Il suffit, pour s’en convaincre, d’aller voir la production de l’Opéra Comique. Et, d’abord, d’aller l’écouter. On le savait depuis la production genevoise de 1996 : Louis Langrée est le chef qu’il faut pour Hamlet. Parce qu’il a le sens du théâtre, sait maintenir une tension, aussi à l’aise dans la pompe des grands ensembles, remarquablement tenues, que dans le raffinement des scènes d’atmosphère – vapeurs blafardes de la première scène du cimetière, poésie vaporeuse des voix invisibles à la fin du quatrième acte. L’unité de la partition, au-delà des numéros, apparaît non seulement préservée, mais renforcée. Tout cela tient aussi au déploiement, dès le début du premier acte, d’une palette de couleurs qui fait voir l’œuvre à travers les notes, autant que la mise en scène de Cyril Teste.


Nouveau venu à l’opéra, l’homme de théâtre se signale d’abord par une direction d’acteur dont la force tient à sa sobriété, d’un statisme éloquent, comme si chacun était enfermé en lui-même, prisonnier de ses propres tourments – ce qu’il fait d’Hamlet est saisissant. Mais le recours perpétuel à la vidéo, en direct ou en différé, censé approfondir le propos, se retourne parfois contre lui. Elle peut en effet créer un « espace mental » quand se projettent en gros plan les visages du roi défunt ou de son frère, qui obsèdent le jeune prince. Mais la reproduction de ce qu’on voit sur scène sent le déjà-vu – souvenons-nous du triste Boris d’Ivo van Hove – et l’image des vagues, au moment de la mort d’Ophélie, rappelle de trop près le travail de Bill Viola pour Tristan et Isolde.

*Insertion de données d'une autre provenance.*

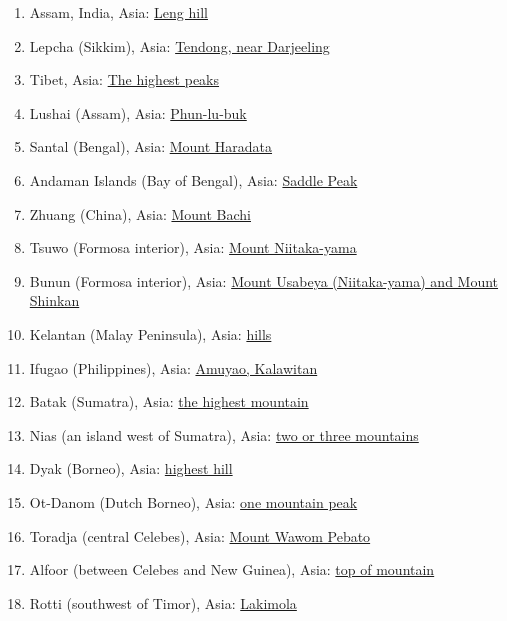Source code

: \documentclass[10pt,twocolumn,letterpaper]{article}
\begin{document}
\begin{flushleft}
\begin{enumerate}
\item Assam, India, Asia: \href{http://www.talkorigins.org/faqs/flood-myths.html#Assam}{Leng hill}
\item Lepcha (Sikkim), Asia: \href{http://www.talkorigins.org/faqs/flood-myths.html#Lepcha}{Tendong, near Darjeeling}
\item Tibet, Asia: \href{http://www.talkorigins.org/faqs/flood-myths.html#Tibet}{The highest peaks}
\item Lushai (Assam), Asia: \href{http://www.talkorigins.org/faqs/flood-myths.html#Lushai}{Phun-lu-buk}
\item Santal (Bengal), Asia: \href{http://www.talkorigins.org/faqs/flood-myths.html#Santal}{Mount Haradata}
\item Andaman Islands (Bay of Bengal), Asia: \href{http://www.talkorigins.org/faqs/flood-myths.html#AndamanIs}{Saddle Peak}
\item Zhuang (China), Asia: \href{http://www.talkorigins.org/faqs/flood-myths.html#Zhuang}{Mount Bachi}
\item Tsuwo (Formosa interior), Asia: \href{http://www.talkorigins.org/faqs/flood-myths.html#Tsuwo}{Mount Niitaka-yama}
\item Bunun (Formosa interior), Asia: \href{http://www.talkorigins.org/faqs/flood-myths.html#Bunun}{Mount Usabeya (Niitaka-yama) and Mount Shinkan}
\item Kelantan (Malay Peninsula), Asia: \href{http://www.talkorigins.org/faqs/flood-myths.html#Kelantan}{hills}
\item Ifugao (Philippines), Asia: \href{http://www.talkorigins.org/faqs/flood-myths.html#Ifugao}{Amuyao, Kalawitan}
\item Batak (Sumatra), Asia: \href{http://www.talkorigins.org/faqs/flood-myths.html#Batak}{the highest mountain}
\item Nias (an island west of Sumatra), Asia: \href{http://www.talkorigins.org/faqs/flood-myths.html#Nias}{two or three mountains}
\item Dyak (Borneo), Asia: \href{http://www.talkorigins.org/faqs/flood-myths.html#Dyak}{highest hill}
\item Ot-Danom (Dutch Borneo), Asia: \href{http://www.talkorigins.org/faqs/flood-myths.html#OtDanom}{one mountain peak}
\item Toradja (central Celebes), Asia: \href{http://www.talkorigins.org/faqs/flood-myths.html#Toradja}{Mount Wawom Pebato}
\item Alfoor (between Celebes and New Guinea), Asia: \href{http://www.talkorigins.org/faqs/flood-myths.html#Alfoor}{top of mountain}
\item Rotti (southwest of Timor), Asia: \href{http://www.talkorigins.org/faqs/flood-myths.html#Rotti}{Lakimola}
\end{enumerate}
\end{flushleft}
\end{document}
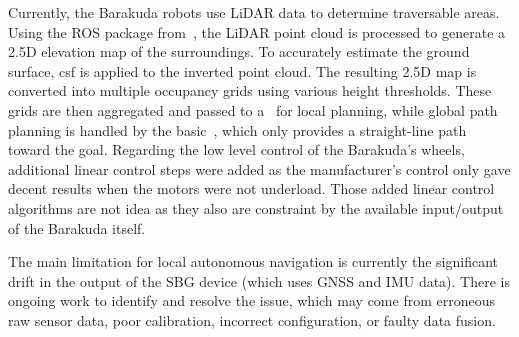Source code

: Currently, the Barakuda robots use LiDAR data to determine traversable areas.
Using the ROS package from~\cite{miki_elevation_2022}, the LiDAR point cloud is processed to generate a 2.5D elevation map of the surroundings.
To accurately estimate the ground surface, \gls{csf} is applied to the inverted point cloud.
The resulting 2.5D map is converted into multiple occupancy grids using various height thresholds.
These grids are then aggregated and passed to a~\cite{noauthor_teb_local_planner_nodate} for local planning, while
global path planning is handled by the basic~\cite{noauthor_carrot_planner_nodate}, which only provides a straight-line path toward the goal.
Regarding the low level control of the Barakuda's wheels, additional linear control steps were added as the manufacturer's
control only gave decent results when the motors were not underload.
Those added linear control algorithms are not idea as they also are constraint by the available input/output of the
Barakuda itself.

The main limitation for local autonomous navigation is currently the significant drift in the output of the SBG device (which uses GNSS and IMU data).
There is ongoing work to identify and resolve the issue, which may come from erroneous raw sensor data, poor calibration, incorrect configuration, or faulty data fusion.

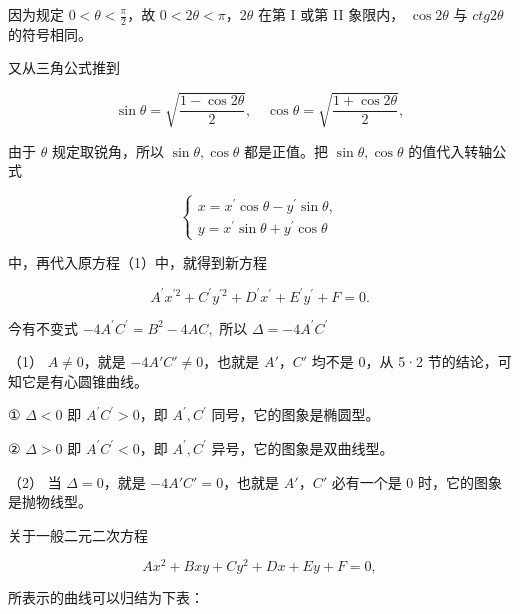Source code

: 因为规定 \(0 < \theta < \frac{\pi}{2}\)，故
\(0 < 2\theta < \pi\)，\(2\theta\) 在第 I 或第 II 象限内，
\(\cos2\theta\) 与 \(ctg2\theta\) 的符号相同。

又从三角公式推到

\[
\sin \theta = \sqrt {\frac {1 - \cos 2 \theta}{2}}, \quad \cos \theta = \sqrt {\frac {1 + \cos 2 \theta}{2}},
\]

由于 \(\theta\) 规定取锐角，所以 \(\sin \theta, \cos \theta\)
都是正值。把 \(\sin \theta, \cos \theta\) 的值代入转轴公式

\[
\left\{ \begin{array}{l} x = x^{\prime} \cos \theta - y^{\prime} \sin \theta, \\ y = x^{\prime} \sin \theta + y^{\prime} \cos \theta \end{array} \right.
\]

中，再代入原方程（1）中，就得到新方程

\[
A^{\prime} x^{\prime 2} + C^{\prime} y^{\prime 2} + D^{\prime} x^{\prime} + E^{\prime} y^{\prime} + F = 0.
\]

今有不变式 \(-4A^{\prime}C^{\prime}=B^{2}-4AC,\) 所以
\(\Delta = -4A^{\prime}C^{\prime}\)

（1） \(A \neq 0\)，就是 \(-4A'C' \neq 0\)，也就是 \(A'\)，\(C'\) 均不是
0，从 5·2 节的结论，可知它是有心圆锥曲线。

① \(\Delta<0\) 即 \(A^{\prime}C^{\prime}>0\)，即
\(A^{\prime}, C^{\prime}\) 同号，它的图象是椭圆型。

② \(\Delta>0\) 即 \(A^{\prime}C^{\prime}<0\)，即
\(A^{\prime}, C^{\prime}\) 异号，它的图象是双曲线型。

（2） 当 \(\Delta = 0\)，就是 \(-4A'C' = 0\)，也就是 \(A'\)，\(C'\)
必有一个是 0 时，它的图象是抛物线型。

关于一般二元二次方程

\[
A x^{2} + B x y + C y^{2} + D x + E y + F = 0,
\]

所表示的曲线可以归结为下表：

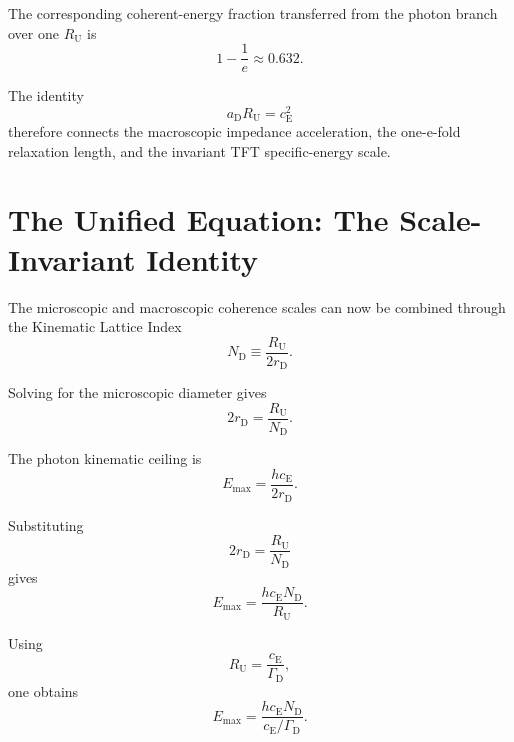 The corresponding coherent-energy fraction transferred from the photon branch
over one $R_{\mathrm U}$ is
\begin{equation}
    1-\frac{1}{e}
    \approx
    0.632.
\end{equation}

The identity
\begin{equation}
    a_{\mathrm D}R_{\mathrm U}
    =
    c_{\mathrm E}^{2}
\end{equation}
therefore connects the macroscopic impedance acceleration, the one-e-fold
relaxation length, and the invariant TFT specific-energy scale.


\section{The Unified Equation: The Scale-Invariant Identity}

The microscopic and macroscopic coherence scales can now be combined through
the Kinematic Lattice Index
\begin{equation}
    \boxed{
    N_{\mathrm D}
    \equiv
    \frac{
        R_{\mathrm U}
    }{
        2r_{\mathrm D}
    }.
    }
\end{equation}

Solving for the microscopic diameter gives
\begin{equation}
    2r_{\mathrm D}
    =
    \frac{
        R_{\mathrm U}
    }{
        N_{\mathrm D}
    }.
\end{equation}

The photon kinematic ceiling is
\begin{equation}
    E_{\mathrm{max}}
    =
    \frac{
        hc_{\mathrm E}
    }{
        2r_{\mathrm D}
    }.
\end{equation}

Substituting
\begin{equation}
    2r_{\mathrm D}
    =
    \frac{
        R_{\mathrm U}
    }{
        N_{\mathrm D}
    }
\end{equation}
gives
\begin{equation}
    E_{\mathrm{max}}
    =
    \frac{
        hc_{\mathrm E}N_{\mathrm D}
    }{
        R_{\mathrm U}
    }.
\end{equation}

Using
\begin{equation}
    R_{\mathrm U}
    =
    \frac{
        c_{\mathrm E}
    }{
        \Gamma_{\mathrm D}
    },
\end{equation}
one obtains
\begin{equation}
    E_{\mathrm{max}}
    =
    \frac{
        hc_{\mathrm E}N_{\mathrm D}
    }{
        c_{\mathrm E}/\Gamma_{\mathrm D}
    }.
\end{equation}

Quant à confondre la salle, la scène, les coulisses, le foyer et les escaliers, avec des techniciens devenus personnages du drame, c’est reformer des couples presque vieillissants. Lorsque le roi et la reine, au début, arrivent du fond de la salle sous les flashs des photographes, on a aussi l’impression de revoir un peu le Don Carlos viennois de Peter Konwitschny... Et l’on ne croit pas beaucoup à ce Spectre assis parmi les spectateurs, à cette Ophélie noyant son chagrin au bar du foyer, titubant sur les escaliers avant d’entrer en scène. Bref, Cyril Teste signe une production brillante mais parfois éclatée et surchargée, où la mise en abyme consubstantielle à la tragédie shakespearienne peut tourner court – comme dans le final du deuxième acte.


Il réussit en tout cas à créer, au milieu d’un décor à l’abstraction design, de vrais personnages, de chair et de sang, les chanteurs se prêtant magnifiquement au jeu. Stéphane Degout, ainsi, incarne un Hamlet extraordinaire, hagard, introverti jusqu’à l’autisme, qu’il murmure souvent sans jamais émousser la puissance des mots, comme s’il chantait une mélodie, avec timbre et phrasé de velours jusque dans la Chanson bachique. On retrouve Sabine Devieilhe telle qu’en elle-même, (sur)aigu cristallin mais medium projeté, colorature déliée mais ligne souveraine, Ophélie plus lumineuse, moins névrosée que celle de Natalie Dessay, dont la scène de folie exhale l’innocence blessée. N’étaient un ou deux aigus problématiques, Sylvie Brunet ressuscite les grands mezzos français d’autrefois, au médium et au grave de charnus, à l’articulation impeccable, au tempérament de tragédienne : elle est Gertrude, percluse de remords, bête aux abois – le duo avec Hamlet, vocalement et scéniquement, fait passer des frissons. Laurent Alvaro n’est pas moins Claudius, malgré un voile sur les aigus, vraie basse chantante à la voix de bronze, ravagé lui aussi par la mauvaise conscience, superbe d’intériorité dans son air du troisième acte. Jusqu’au plus petit rôle, les personnages secondaires sont exemplaires, à commencer par le Spectre abyssal de Jérôme Varnier - le Laërte de Julien Behr tend seulement un peu ses aigus. Le chœur est parfait. Pour l’opéra français, Favart, une fois de plus, l’emporte sur Bastille.